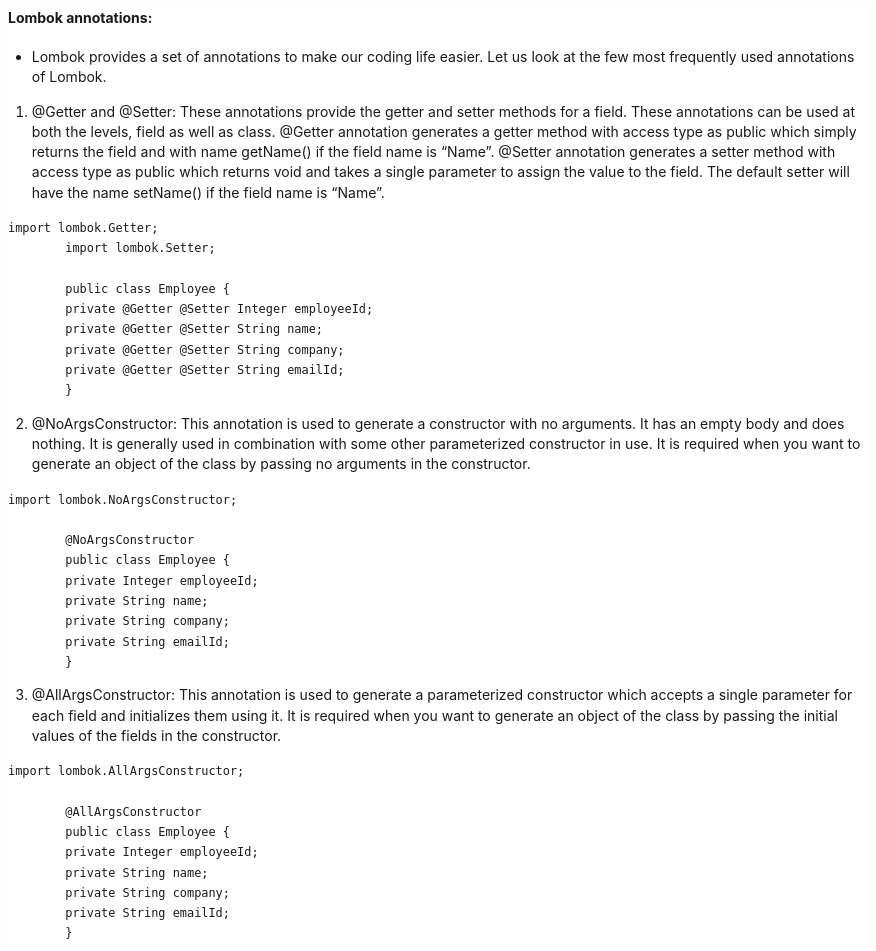 #### Lombok annotations:

- Lombok provides a set of annotations to make our coding life easier. Let us look at the few most frequently used
  annotations of Lombok.

1. @Getter and @Setter: These annotations provide the getter and setter methods for a field. These annotations can be
   used at both the levels, field as well as class. @Getter annotation generates a getter method with access type as
   public which simply returns the field and with name getName() if the field name is “Name”. @Setter annotation
   generates a setter method with access type as public which returns void and takes a single parameter to assign the
   value to the field. The default setter will have the name setName() if the field name is “Name”.

```dtd
import lombok.Getter;
        import lombok.Setter;

        public class Employee {
        private @Getter @Setter Integer employeeId;
        private @Getter @Setter String name;
        private @Getter @Setter String company;
        private @Getter @Setter String emailId;
        }
```

2. @NoArgsConstructor: This annotation is used to generate a constructor with no arguments. It has an empty body and
   does nothing. It is generally used in combination with some other parameterized constructor in use. It is required
   when you want to generate an object of the class by passing no arguments in the constructor.

```dtd
import lombok.NoArgsConstructor;

        @NoArgsConstructor
        public class Employee {
        private Integer employeeId;
        private String name;
        private String company;
        private String emailId;
        }
```

3. @AllArgsConstructor: This annotation is used to generate a parameterized constructor which accepts a single parameter
   for each field and initializes them using it. It is required when you want to generate an object of the class by
   passing the initial values of the fields in the constructor.

```dtd
import lombok.AllArgsConstructor;

        @AllArgsConstructor
        public class Employee {
        private Integer employeeId;
        private String name;
        private String company;
        private String emailId;
        }
```
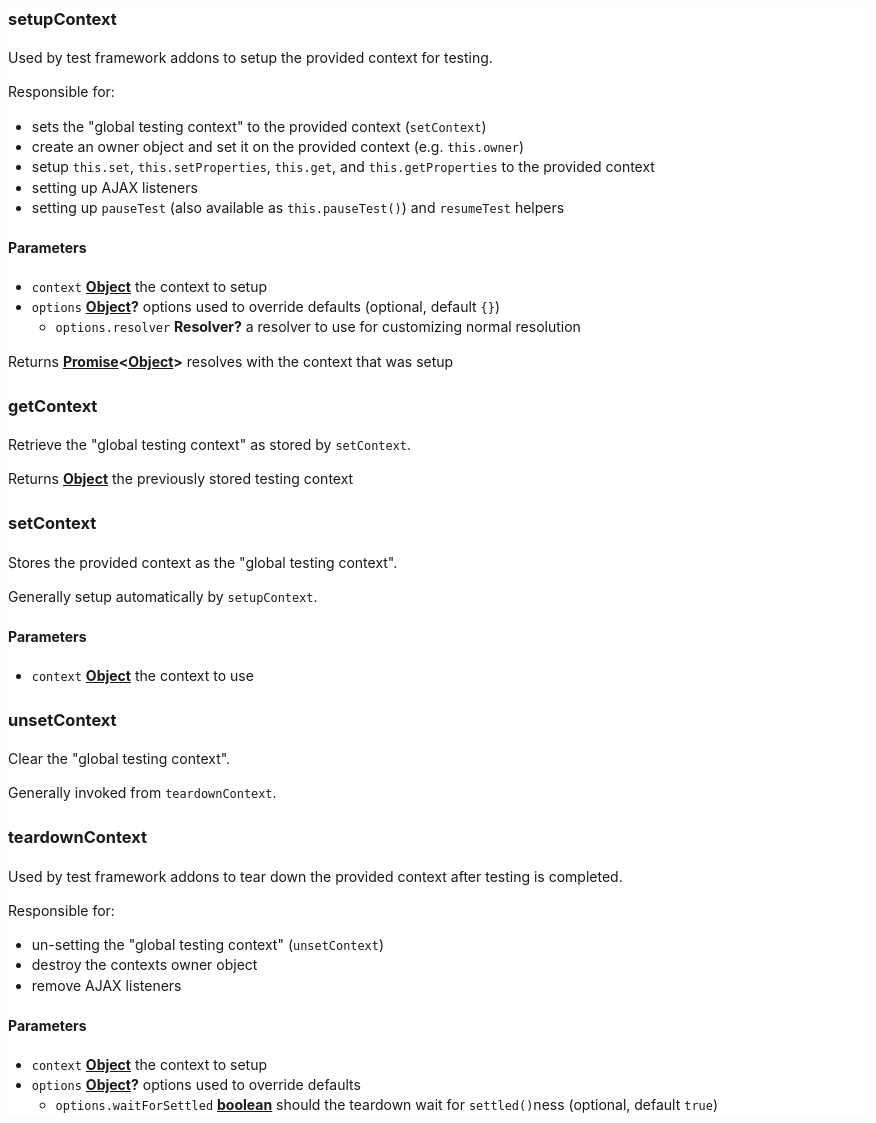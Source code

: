 ### setupContext

Used by test framework addons to setup the provided context for testing.

Responsible for:

-   sets the "global testing context" to the provided context (`setContext`)
-   create an owner object and set it on the provided context (e.g. `this.owner`)
-   setup `this.set`, `this.setProperties`, `this.get`, and `this.getProperties` to the provided context
-   setting up AJAX listeners
-   setting up `pauseTest` (also available as `this.pauseTest()`) and `resumeTest` helpers

#### Parameters

-   `context` **[Object][60]** the context to setup
-   `options` **[Object][60]?** options used to override defaults (optional, default `{}`)
    -   `options.resolver` **Resolver?** a resolver to use for customizing normal resolution

Returns **[Promise][54]&lt;[Object][60]>** resolves with the context that was setup

### getContext

Retrieve the "global testing context" as stored by `setContext`.

Returns **[Object][60]** the previously stored testing context

### setContext

Stores the provided context as the "global testing context".

Generally setup automatically by `setupContext`.

#### Parameters

-   `context` **[Object][60]** the context to use

### unsetContext

Clear the "global testing context".

Generally invoked from `teardownContext`.

### teardownContext

Used by test framework addons to tear down the provided context after testing is completed.

Responsible for:

-   un-setting the "global testing context" (`unsetContext`)
-   destroy the contexts owner object
-   remove AJAX listeners

#### Parameters

-   `context` **[Object][60]** the context to setup
-   `options` **[Object][60]?** options used to override defaults
    -   `options.waitForSettled` **[boolean][59]** should the teardown wait for `settled()`ness (optional, default `true`)


[1]: #dom-interaction-helpers
[2]: #blur
[3]: #click
[4]: #doubleclick
[5]: #fillin
[6]: #focus
[7]: #scrollto
[8]: #select
[9]: #tap
[10]: #triggerevent
[11]: #triggerkeyevent
[12]: #typein
[13]: #dom-query-helpers
[14]: #find
[15]: #findall
[16]: #getrootelement
[17]: #routing-helpers
[18]: #visit
[19]: #currentroutename
[20]: #currenturl
[21]: #rendering-helpers
[22]: #render
[23]: #clearrender
[24]: #wait-helpers
[25]: #waitfor
[26]: #waituntil
[27]: #settled
[28]: #issettled
[29]: #getsettledstate
[30]: #pause-helpers
[31]: #pausetest
[32]: #resumetest
[33]: #debug-helpers
[34]: #getdebuginfo
[35]: #registerdebuginfohelper
[36]: #test-framework-apis
[37]: #setresolver
[38]: #getresolver
[39]: #setupcontext
[40]: #getcontext
[41]: #setcontext
[42]: #unsetcontext
[43]: #teardowncontext
[44]: #setuprenderingcontext
[45]: #getapplication
[46]: #setapplication
[47]: #setupapplicationcontext
[48]: #validateerrorhandler
[49]: #setuponerror
[50]: #resetonerror
[51]: #gettestmetadata
[52]: https://developer.mozilla.org/docs/Web/JavaScript/Reference/Global_Objects/String
[53]: https://developer.mozilla.org/docs/Web/API/Element
[54]: https://developer.mozilla.org/docs/Web/JavaScript/Reference/Global_Objects/Promise
[55]: https://developer.mozilla.org/en-US/docs/Web/API/MouseEvent/MouseEvent
[56]: https://developer.mozilla.org/docs/Web/HTML/Element
[57]: https://developer.mozilla.org/docs/Web/JavaScript/Reference/Global_Objects/Number
[58]: https://developer.mozilla.org/docs/Web/JavaScript/Reference/Global_Objects/Array
[59]: https://developer.mozilla.org/docs/Web/JavaScript/Reference/Global_Objects/Boolean
[60]: https://developer.mozilla.org/docs/Web/JavaScript/Reference/Global_Objects/Object
[61]: https://developer.mozilla.org/en-US/docs/Web/API/Blob
[62]: https://developer.mozilla.org/en-US/docs/Web/API/DataTransfer
[63]: https://developer.mozilla.org/en-US/docs/Web/API/File
[64]: https://developer.mozilla.org/en-US/docs/Web/API/KeyboardEvent/key/Key_Values
[65]: https://developer.mozilla.org/en-US/docs/Web/API/KeyboardEvent/keyCode
[66]: https://developer.mozilla.org/docs/Web/JavaScript/Reference/Statements/function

- - - - -

**What is being asked**
What you give back should be exactly the lines of the data above from the line with "[3]: #click" through the line with "[51]: #gettestmetadata", both of those included, and nothing more.

**Solution to this problem**
[3]: #click
[4]: #doubleclick
[5]: #fillin
[6]: #focus
[7]: #scrollto
[8]: #select
[9]: #tap
[10]: #triggerevent
[11]: #triggerkeyevent
[12]: #typein
[13]: #dom-query-helpers
[14]: #find
[15]: #findall
[16]: #getrootelement
[17]: #routing-helpers
[18]: #visit
[19]: #currentroutename
[20]: #currenturl
[21]: #rendering-helpers
[22]: #render
[23]: #clearrender
[24]: #wait-helpers
[25]: #waitfor
[26]: #waituntil
[27]: #settled
[28]: #issettled
[29]: #getsettledstate
[30]: #pause-helpers
[31]: #pausetest
[32]: #resumetest
[33]: #debug-helpers
[34]: #getdebuginfo
[35]: #registerdebuginfohelper
[36]: #test-framework-apis
[37]: #setresolver
[38]: #getresolver
[39]: #setupcontext
[40]: #getcontext
[41]: #setcontext
[42]: #unsetcontext
[43]: #teardowncontext
[44]: #setuprenderingcontext
[45]: #getapplication
[46]: #setapplication
[47]: #setupapplicationcontext
[48]: #validateerrorhandler
[49]: #setuponerror
[50]: #resetonerror
[51]: #gettestmetadata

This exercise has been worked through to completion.